According to the March of Dimes, at least one in four women will suffer a miscarriage during their childbearing years. That's 25 percent. And yet, in society, it's very rarely discussed. It's something that women are just expected to deal with on their own in private. That's a lot of women grieving alone.
Well, I hate that. And, I've obviously decided to be much more open then most about my journey with pregnancy loss. But, by doing that, I've become acutely aware that a lot of people just have no idea how to respond to miscarriage and pregnancy loss. I think this is part of the reason people choose to suffer alone following a miscarriage instead of relying on the support of their family and friends.
And, I'm not blaming anyone here. It's an uncomfortable and raw topic. It's hard, even for me to respond when I've learned someone has had a miscarriage, because I know nothing is going to help that person. But, I think there are better responses than others. These are just my opinions, but here are some good responses to miscarriages...
Good Responses
"Is there anything I can do for you right now?"

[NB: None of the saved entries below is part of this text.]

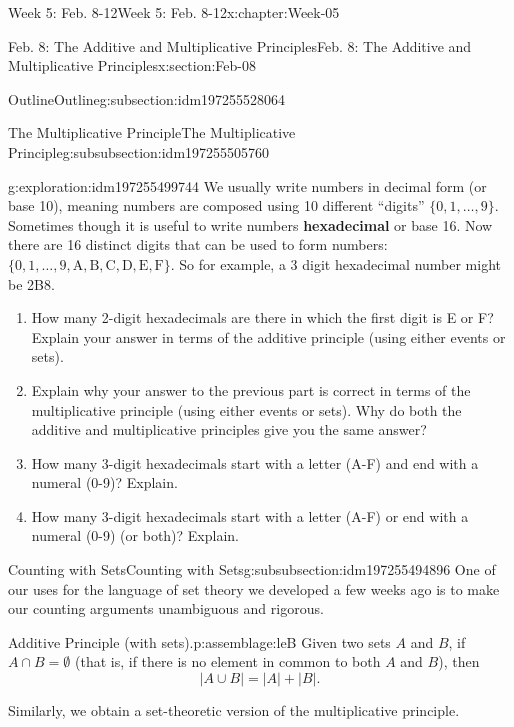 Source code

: \documentclass[oneside,10pt,]{book}
\newcommand{\terminology}[1]{\textbf{#1}}
\numberwithin{equation}{section}
\newcommand{\card}[1]{\left| #1 \right|}
\begin{document}
\begin{chapterptx}{Week 5: Feb. 8-12}{}{Week 5: Feb. 8-12}{}{}{x:chapter:Week-05}
\begin{sectionptx}{Feb. 8: The Additive and Multiplicative Principles}{}{Feb. 8: The Additive and Multiplicative Principles}{}{}{x:section:Feb-08}
\begin{subsectionptx}{Outline}{}{Outline}{}{}{g:subsection:idm197255528064}
\begin{subsubsectionptx}{The Multiplicative Principle}{}{The Multiplicative Principle}{}{}{g:subsubsection:idm197255505760}
\begin{exploration}{}{g:exploration:idm197255499744}%
We usually write numbers in decimal form (or base 10), meaning numbers are composed using 10 different ``digits'' \(\{0,1,\ldots, 9\}\). Sometimes though it is useful to write numbers \terminology{hexadecimal} or base 16. Now there are 16 distinct digits that can be used to form numbers: \(\{0, 1, \ldots, 9, \mathrm{A, B, C, D, E, F}\}\). So for example, a 3 digit hexadecimal number might be 2B8.%
\begin{enumerate}
\item{}How many 2-digit hexadecimals are there in which the first digit is E or F? Explain your answer in terms of the additive principle (using either events or sets).%
\par
%
\item{}Explain why your answer to the previous part is correct in terms of the multiplicative principle (using either events or sets). Why do both the additive and multiplicative principles give you the same answer?%
\item{}How many 3-digit hexadecimals start with a letter (A-F) and end with a numeral (0-9)? Explain.%
\par
%
\item{}How many 3-digit hexadecimals start with a letter (A-F) or end with a numeral (0-9) (or both)? Explain.%
\par
%
\end{enumerate}
%
\end{exploration}%
\end{subsubsectionptx}
%
%
\typeout{************************************************}
\typeout{************************************************}
%
\begin{subsubsectionptx}{Counting with Sets}{}{Counting with Sets}{}{}{g:subsubsection:idm197255494896}
One of our uses for the language of set theory we developed a few weeks ago is to make our counting arguments unambiguous and rigorous.%
\begin{assemblage}{Additive Principle (with sets).}{p:assemblage:leB}%
Given two sets \(A\) and \(B\), if \(A \cap B = \emptyset\) (that is, if there is no element in common to both \(A\) and \(B\)), then%
\begin{equation*}
\card{A \cup B} = \card{A} + \card{B}\text{.}
\end{equation*}
%
\end{assemblage}
Similarly, we obtain a set-theoretic version of the multiplicative principle.%

\end{subsubsectionptx}
\end{subsectionptx}
\end{sectionptx}
\end{chapterptx}
\end{document}
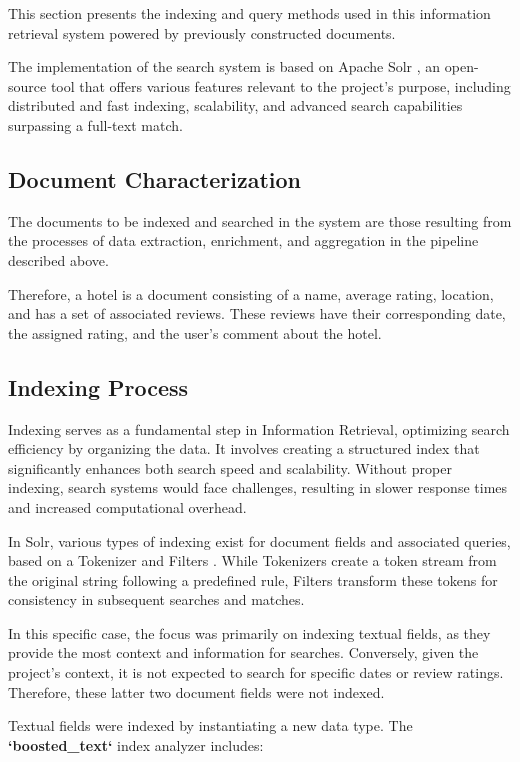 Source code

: \documentclass[sigconf]{acmart}
\begin{document}
This section presents the indexing and query methods used in this information retrieval system powered by previously constructed documents. 

The implementation of the search system is based on Apache Solr \cite{Apache_Solr} , an open-source tool that offers various features relevant to the project's purpose, including distributed and fast indexing, scalability, and advanced search capabilities surpassing a full-text match.

\subsection{Document Characterization}

The documents to be indexed and searched in the system are those resulting from the processes of data extraction, enrichment, and aggregation in the pipeline described above.

Therefore, a hotel is a document consisting of a name, average rating, location, and has a set of associated reviews. These reviews have their corresponding date, the assigned rating, and the user's comment about the hotel.

\subsection{ Indexing Process}

Indexing serves as a fundamental step in Information Retrieval, optimizing search efficiency by organizing the data. It involves creating a structured index that significantly enhances both search speed and scalability. Without proper indexing, search systems would face challenges, resulting in slower response times and increased computational overhead.

In Solr, various types of indexing exist for document fields and associated queries, based on a Tokenizer \cite{Solr_Tokenizers} and Filters \cite{Solr_Filters}. While Tokenizers create a token stream from the original string following a predefined rule, Filters transform these tokens for consistency in subsequent searches and matches.
    
In this specific case, the focus was primarily on indexing textual fields, as they provide the most context and information for searches. Conversely, given the project's context, it is not expected to search for specific dates or review ratings. Therefore, these latter two document fields were not indexed.

Textual fields were indexed by instantiating a new data type. The \textbf{`boosted\_text`} index analyzer includes:
\end{document}
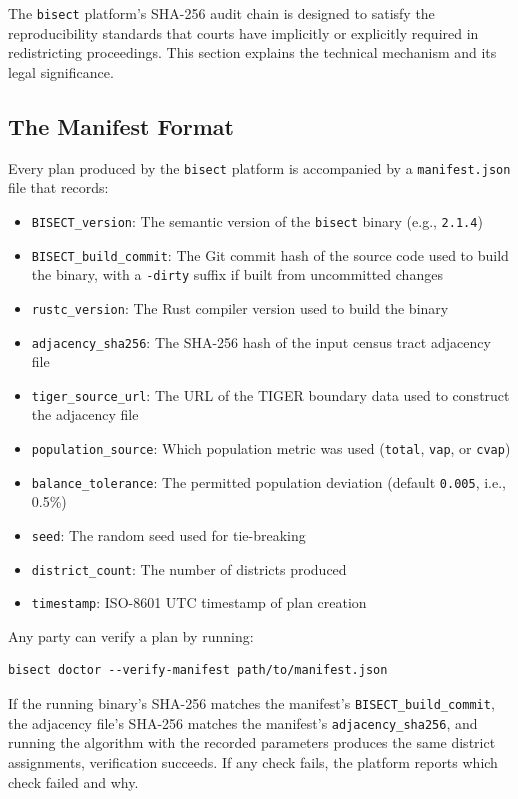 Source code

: The \texttt{bisect} platform's SHA-256 audit chain is designed to satisfy the reproducibility standards that courts have implicitly or explicitly required in redistricting proceedings. This section explains the technical mechanism and its legal significance.

\subsection{The Manifest Format}

Every plan produced by the \texttt{bisect} platform is accompanied by a \texttt{manifest.json} file that records:

\begin{itemize}
  \item \texttt{BISECT\_version}: The semantic version of the \texttt{bisect} binary (e.g., \texttt{2.1.4})
  \item \texttt{BISECT\_build\_commit}: The Git commit hash of the source code used to build the binary, with a \texttt{-dirty} suffix if built from uncommitted changes
  \item \texttt{rustc\_version}: The Rust compiler version used to build the binary
  \item \texttt{adjacency\_sha256}: The SHA-256 hash of the input census tract adjacency file
  \item \texttt{tiger\_source\_url}: The URL of the TIGER boundary data used to construct the adjacency file
  \item \texttt{population\_source}: Which population metric was used (\texttt{total}, \texttt{vap}, or \texttt{cvap})
  \item \texttt{balance\_tolerance}: The permitted population deviation (default \texttt{0.005}, i.e., 0.5\%)
  \item \texttt{seed}: The random seed used for tie-breaking
  \item \texttt{district\_count}: The number of districts produced
  \item \texttt{timestamp}: ISO-8601 UTC timestamp of plan creation
\end{itemize}

Any party can verify a plan by running:
\begin{verbatim}
bisect doctor --verify-manifest path/to/manifest.json
\end{verbatim}

If the running binary's SHA-256 matches the manifest's \texttt{BISECT\_build\_commit}, the adjacency file's SHA-256 matches the manifest's \texttt{adjacency\_sha256}, and running the algorithm with the recorded parameters produces the same district assignments, verification succeeds. If any check fails, the platform reports which check failed and why.

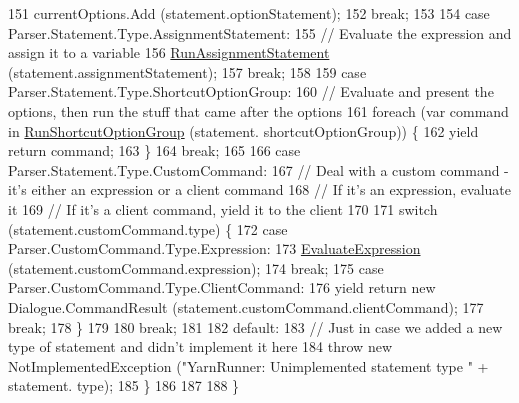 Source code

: \begin{DoxyCode}
151                 currentOptions.Add (statement.optionStatement);
152                 \textcolor{keywordflow}{break};
153 
154             \textcolor{keywordflow}{case} Parser.Statement.Type.AssignmentStatement:
155                 \textcolor{comment}{// Evaluate the expression and assign it to a variable}
156                 \hyperlink{a00097_a217c6205821aff5ba31daeb8b3bf2846}{RunAssignmentStatement} (statement.assignmentStatement);
157                 \textcolor{keywordflow}{break};
158 
159             \textcolor{keywordflow}{case} Parser.Statement.Type.ShortcutOptionGroup:
160                 \textcolor{comment}{// Evaluate and present the options, then run the stuff that came after the options}
161                 \textcolor{keywordflow}{foreach} (var command \textcolor{keywordflow}{in} \hyperlink{a00097_a231488eace774d92f5c55034d075016d}{RunShortcutOptionGroup} (statement.
      shortcutOptionGroup)) \{
162                     yield \textcolor{keywordflow}{return} command;
163                 \}
164                 \textcolor{keywordflow}{break};
165 
166             \textcolor{keywordflow}{case} Parser.Statement.Type.CustomCommand:
167                 \textcolor{comment}{// Deal with a custom command - it's either an expression or a client command}
168                 \textcolor{comment}{// If it's an expression, evaluate it}
169                 \textcolor{comment}{// If it's a client command, yield it to the client}
170 
171                 \textcolor{keywordflow}{switch} (statement.customCommand.type) \{
172                 \textcolor{keywordflow}{case} Parser.CustomCommand.Type.Expression:
173                     \hyperlink{a00097_ac57271c72da4ec456a32c94d951c8b65}{EvaluateExpression} (statement.customCommand.expression);
174                     \textcolor{keywordflow}{break};
175                 \textcolor{keywordflow}{case} Parser.CustomCommand.Type.ClientCommand:
176                     yield \textcolor{keywordflow}{return} \textcolor{keyword}{new} Dialogue.CommandResult (statement.customCommand.clientCommand);
177                     \textcolor{keywordflow}{break};
178                 \}
179 
180                 \textcolor{keywordflow}{break};
181 
182             \textcolor{keywordflow}{default}:
183                 \textcolor{comment}{// Just in case we added a new type of statement and didn't implement it here}
184                 \textcolor{keywordflow}{throw} \textcolor{keyword}{new} NotImplementedException (\textcolor{stringliteral}{"YarnRunner: Unimplemented statement type "} + statement.
      type);
185             \}
186         
187 
188         \}
\end{DoxyCode}
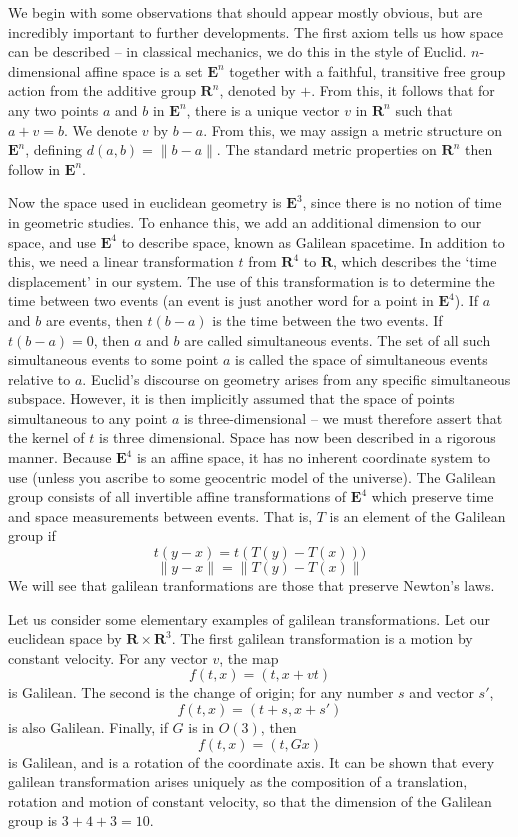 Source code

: We begin with some observations that should appear mostly obvious, but are incredibly important to further developments. The first axiom tells us how space can be described -- in classical mechanics, we do this in the style of Euclid. $n$-dimensional affine space is a set $\mathbf{E}^n$ together with a faithful, transitive free group action from the additive group $\mathbf{R}^n$, denoted by $+$. From this, it follows that for any two points $a$ and $b$ in $\mathbf{E}^n$, there is a unique vector $v$ in $\mathbf{R}^n$ such that $a + v = b$. We denote $v$ by $b - a$. From this, we may assign a metric structure on $\mathbf{E}^n$, defining $d(a,b) = \| b - a \|$. The standard metric properties on $\mathbf{R}^n$ then follow in $\mathbf{E}^n$.

Now the space used in euclidean geometry is $\mathbf{E}^3$, since there is no notion of time in geometric studies. To enhance this, we add an additional dimension to our space, and use $\mathbf{E}^4$ to describe space, known as Galilean spacetime. In addition to this, we need a linear transformation $t$ from $\mathbf{R}^4$ to $\mathbf{R}$, which describes the `time displacement' in our system. The use of this transformation is to determine the time between two events (an event is just another word for a point in $\mathbf{E}^4$). If $a$ and $b$ are events, then $t(b - a)$ is the time between the two events. If $t(b - a) = 0$, then $a$ and $b$ are called simultaneous events. The set of all such simultaneous events to some point $a$ is called the space of simultaneous events relative to $a$. Euclid's discourse on geometry arises from any specific simultaneous subspace. However, it is then implicitly assumed that the space of points simultaneous to any point $a$ is three-dimensional -- we must therefore assert that the kernel of $t$ is three dimensional. Space has now been described in a rigorous manner.
%
Because $\mathbf{E}^4$ is an affine space, it has no inherent coordinate system to use (unless you ascribe to some geocentric model of the universe). The Galilean group consists of all invertible affine transformations of $\mathbf{E}^4$ which preserve time and space measurements between events. That is, $T$ is an element of the Galilean group if
%
\[ t(y - x) = t(T(y) - T(x))) \]
%
\[ \| y - x \| = \| T(y) - T(x) \| \]
%
We will see that galilean tranformations are those that preserve Newton's laws.

Let us consider some elementary examples of galilean transformations. Let our euclidean space by $\mathbf{R} \times \mathbf{R}^3$. The first galilean transformation is a motion by constant velocity. For any vector $v$, the map
%
\[ f(t,x) = (t,x + vt) \]
%
is Galilean. The second is the change of origin; for any number $s$ and vector $s'$,
%
\[ f(t,x) = (t + s, x + s') \]
%
is also Galilean. Finally, if $G$ is in $O(3)$, then
%
\[ f(t,x) = (t, Gx) \]
%
is Galilean, and is a rotation of the coordinate axis. It can be shown that every galilean transformation arises uniquely as the composition of a translation, rotation and motion of constant velocity, so that the dimension of the Galilean group is $3 + 4 + 3 = 10$.


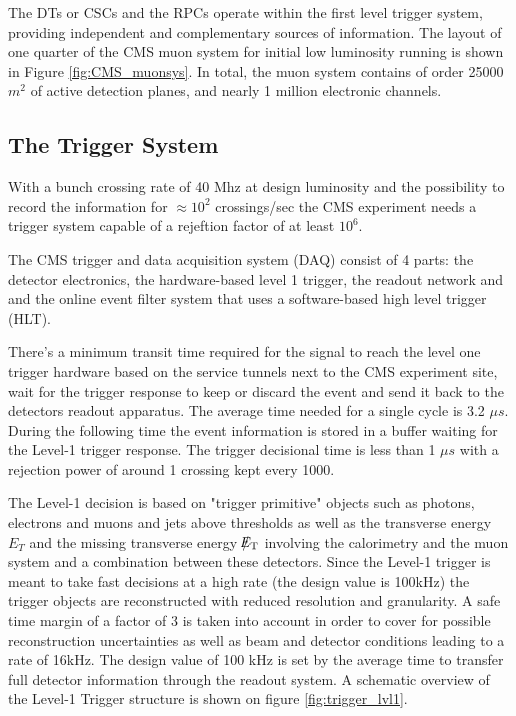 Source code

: The DTs or CSCs and the RPCs operate within the ﬁrst level trigger system, providing independent and complementary sources of information.
The layout of one quarter of the CMS muon system for initial low luminosity running is shown in Figure \ref{fig:CMS_muonsys}. In total, the muon system contains of order 25000 $m^{2}$ of active detection planes, and nearly 1 million electronic channels.

\clearpage

\subsection{The Trigger System}

With a bunch crossing rate of 40 Mhz at design luminosity and the possibility to record the information for $\approx 10^{2}$ crossings/sec the CMS experiment needs a trigger system capable of a rejeftion factor of at least $10^{6}$.

The CMS trigger and data acquisition system (DAQ) consist of 4 parts: the detector electronics, the hardware-based level 1 trigger, the readout network and and the online event filter system that uses a software-based high level trigger (HLT).

There's a minimum transit time required for the signal to reach the level one trigger hardware based on the service tunnels next to the CMS experiment site, wait for the trigger response to keep or discard the event and send it back to the detectors readout apparatus. The average time needed for a single cycle is 3.2 $\mu s$. During the following time the event information is stored in a buffer waiting for the Level-1 trigger response. The trigger decisional time is less than 1 $\mu s$ with a rejection power of around 1 crossing kept every 1000.

The Level-1 decision is based on "trigger primitive" objects such as photons, electrons and muons and jets above thresholds as well as the transverse energy $E_{T}$ and the missing transverse energy $\slash\mkern-12mu{E}_{\text{T}}$ involving the calorimetry and the muon system and a combination between these detectors. Since the Level-1 trigger is meant to take fast decisions at a high rate (the design value is 100kHz) the trigger objects are reconstructed with reduced resolution and granularity. A safe time margin of a factor of 3 is taken into account in order to cover for possible reconstruction uncertainties as well as beam and detector conditions leading to a rate of 16kHz. The design value of 100 kHz is set by the average time to transfer full detector information through the readout system. A schematic overview of the Level-1 Trigger structure is shown on figure \ref{fig:trigger_lvl1}.

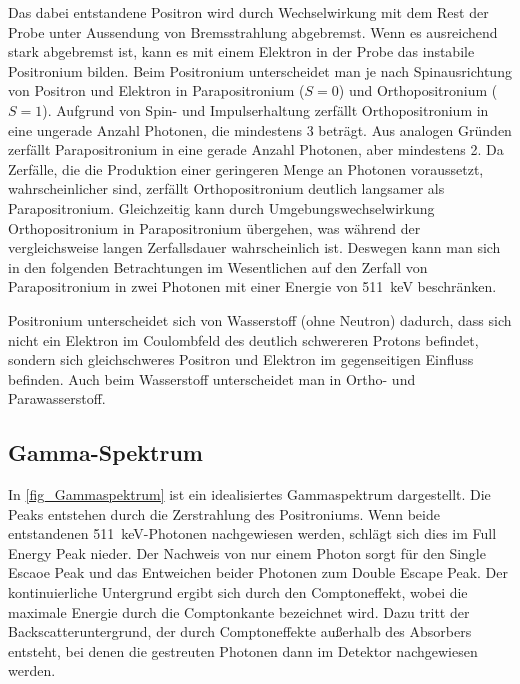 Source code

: \documentclass[
	a4paper,
	12pt,
	pagesize,
	ngerman
]{scrartcl}
\begin{document}
	Das dabei entstandene Positron wird durch Wechselwirkung mit dem Rest der Probe unter Aussendung von Bremsstrahlung abgebremst.
	Wenn es ausreichend stark abgebremst ist, kann es mit einem Elektron in der Probe das instabile Positronium bilden.
	Beim Positronium unterscheidet man je nach Spinausrichtung von Positron und Elektron in Parapositronium ($S=0$) und Orthopositronium ($S=1$).
	Aufgrund von Spin- und Impulserhaltung zerfällt Orthopositronium in eine ungerade Anzahl Photonen, die mindestens \num{3} beträgt.
	Aus analogen Gründen zerfällt Parapositronium in eine gerade Anzahl Photonen, aber mindestens \num{2}.
	Da Zerfälle, die die Produktion einer geringeren Menge an Photonen voraussetzt, wahrscheinlicher sind, zerfällt Orthopositronium deutlich langsamer als Parapositronium.
	Gleichzeitig kann durch Umgebungswechselwirkung Orthopositronium in Parapositronium übergehen, was während der vergleichsweise langen Zerfallsdauer wahrscheinlich ist.
	Deswegen kann man sich in den folgenden Betrachtungen im Wesentlichen auf den Zerfall von Parapositronium in zwei Photonen mit einer Energie von \SI{511}{keV} beschränken.

	Positronium unterscheidet sich von Wasserstoff (ohne Neutron) dadurch, dass sich nicht ein Elektron im Coulombfeld des deutlich schwereren Protons befindet, sondern sich gleichschweres Positron und Elektron im gegenseitigen Einfluss befinden.
	Auch beim Wasserstoff unterscheidet man in Ortho- und Parawasserstoff.

	\subsection{Gamma-Spektrum}

		In \cref{fig_Gammaspektrum} ist ein idealisiertes Gammaspektrum dargestellt.
		Die Peaks entstehen durch die Zerstrahlung des Positroniums.
		Wenn beide entstandenen \SI{511}{keV}-Photonen nachgewiesen werden, schlägt sich dies im Full Energy Peak nieder. %
		Der Nachweis von nur einem Photon sorgt für den Single Escaoe Peak und das Entweichen beider Photonen zum Double Escape Peak.
		Der kontinuierliche Untergrund ergibt sich durch den Comptoneffekt, wobei die maximale Energie durch die Comptonkante bezeichnet wird.
		Dazu tritt der Backscatteruntergrund, der durch Comptoneffekte außerhalb des Absorbers entsteht, bei denen die gestreuten Photonen dann im Detektor nachgewiesen werden.
\end{document}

"If you need someone to talk to, I'm here."
"I'm sorry for your loss."
"You're not alone, I share your pain." {If you've also suffered a miscarriage}
Just offering hugs and physical presence.
I think its just important to honor the pain the person is going through and offer as much support as you can. Miscarriage can be extremely isolating, and its good to know that you're not completely alone.
And you know what will make a woman feel even more alone, saying any of the following. And, yes, I've been told almost all of these.
Just Keep Your Mouth Shut
"It's just natures/God's plan/way." Or really any variation of this.
"These things just happen."
"At least it was early."
"It's better this way, instead of having a child with severe disabilities."
"You'll get pregnant again in no time."
These responses, while often well meaning, are just hurtful -- hands down not helpful, not supportive.
I hope this post serves to help people respond to miscarriage in a more supportive way, so more women don't feel like they need to hide what has happened to them. Anyone else have a positive response suggestion? Or one that people should avoid? Am I way off here?